This is such a misinterpretation of O_NONBLOCK.

The values of O_NDELAY and O_NONBLOCK are identical in their effects,
with the exception of the return value of read(2) or write(2), in the
case of a potential blocking operation:

	O_NDELAY is set:	returns 0.
	O_NONBLOCK is set:	returns -1 and sets errno to EAGAIN.

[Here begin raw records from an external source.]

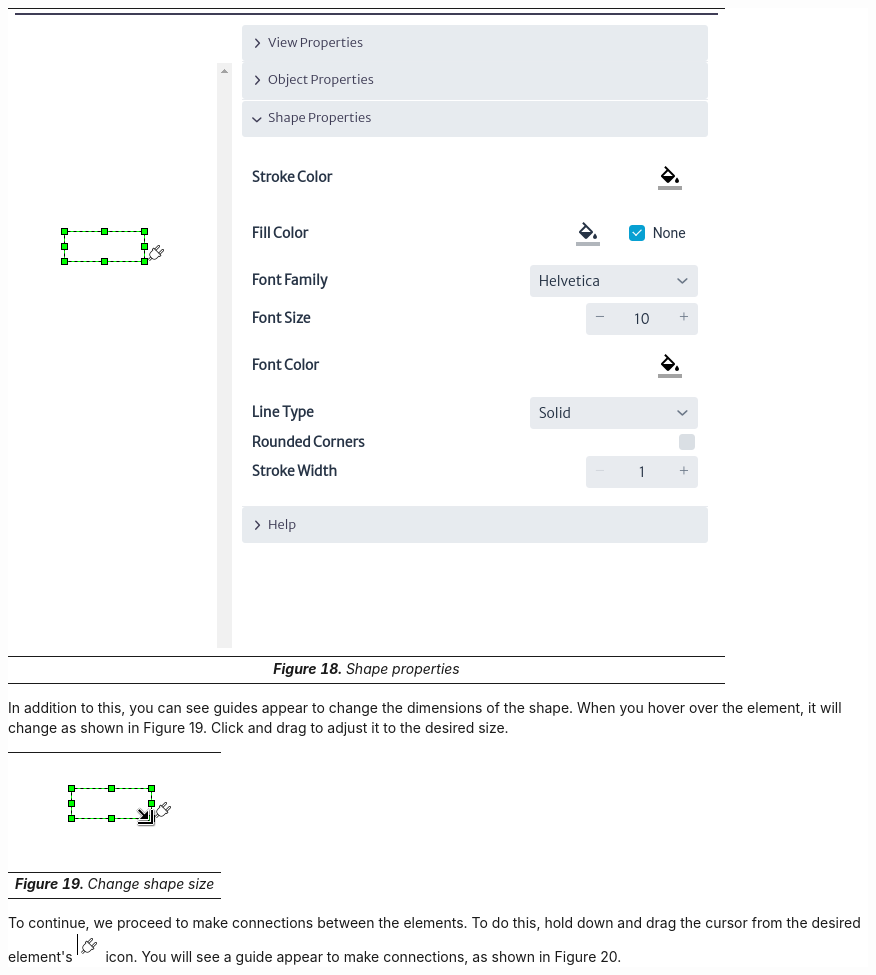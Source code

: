 |![](images/topology_shape_options.png)|
|:--:|
| ***Figure 18.** Shape properties* |

In addition to this, you can see guides appear to change the dimensions of the shape. When you hover over the element, it will change as shown in Figure 19. Click and drag to adjust it to the desired size.

|![Change Shape Size](images/topology_change_size.png)|
|:--:|
| ***Figure 19.** Change shape size* |

To continue, we proceed to make connections between the elements. To do this, hold down and drag the cursor from the desired element's ![Btn Add Wire](images/btn_add_wire.png) icon. You will see a guide appear to make connections, as shown in Figure 20.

Other than that they are identical.  So it's reasonable to go looking
at the behaviour of O_NDELAY.

Realize that the existance of the O_NDELAY flag preceeds the ability
to turn it off on an fd once it has been turned on.  That is, there
did not used to be an option to fcntl(, f_SETFL, flasg @ ~O_NDELAY);,
and there did not used to be a FIONBIO ability to turn off the
non-blocking I/O.

You can obtain your own copy of the SVID, and other documents that
are related to the System V ABI, from:

	http://www.caldera.com/developers/devspecs/

Unfortunately, they didn't also make the compliance validcation
suite available online.  8-(.


> /dev/stdout should be as much like the real
> stdout as possible.  E.g., it should share the file offset.  This requires
> its descriptor to be a dup of stdout's descriptor for seekable files, and
> it would be surprising if non-seekable files like ttys were different.
> Sharing of O_NONBLOCK goes with sharing of the file (via diferent
> descriptors).  Some device drivers have broken support for O_NONBLOCK
> (they do extra work to make it per-device), but tty devies get this right.

It's not standardized at all.  The difference seems to be that
FreeBSD takes it as an alias for a descriptor, whereas Linux takes
it as an alias for the FS object to which the descriptor refers.